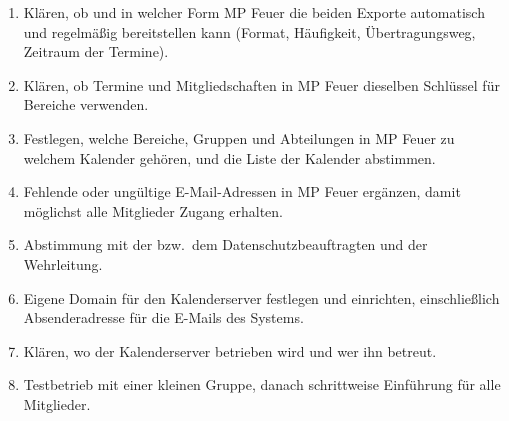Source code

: \documentclass[a4paper,fontsize=10pt]{scrartcl}
\begin{document}
\begin{enumerate}
  \item Klären, ob und in welcher Form MP Feuer die beiden Exporte
        automatisch und regelmäßig bereitstellen kann (Format, Häufigkeit,
        Übertragungsweg, Zeitraum der Termine).
  \item Klären, ob Termine und Mitgliedschaften in MP Feuer dieselben
        Schlüssel für Bereiche verwenden.
  \item Festlegen, welche Bereiche, Gruppen und Abteilungen in MP Feuer zu
        welchem Kalender gehören, und die Liste der Kalender abstimmen.
  \item Fehlende oder ungültige E-Mail-Adressen in MP Feuer ergänzen, damit
        möglichst alle Mitglieder Zugang erhalten.
  \item Abstimmung mit der bzw.\ dem Datenschutzbeauftragten und der
        Wehrleitung.
  \item Eigene Domain für den Kalenderserver festlegen und einrichten,
        einschließlich Absenderadresse für die E-Mails des Systems.
  \item Klären, wo der Kalenderserver betrieben wird und wer ihn betreut.
  \item Testbetrieb mit einer kleinen Gruppe, danach schrittweise Einführung
        für alle Mitglieder.
\end{enumerate}
\end{document}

******

- **WHAT YOU ARE ASKED TO DO**
What is needed is an exact copy of the lines from the one containing "einschließlich Absenderadresse für" through the last line of the records above, both included.

- **OUTPUT FOR THIS TASK**
        einschließlich Absenderadresse für die E-Mails des Systems.
  \item Klären, wo der Kalenderserver betrieben wird und wer ihn betreut.
  \item Testbetrieb mit einer kleinen Gruppe, danach schrittweise Einführung
        für alle Mitglieder.
\end{enumerate}
\end{document}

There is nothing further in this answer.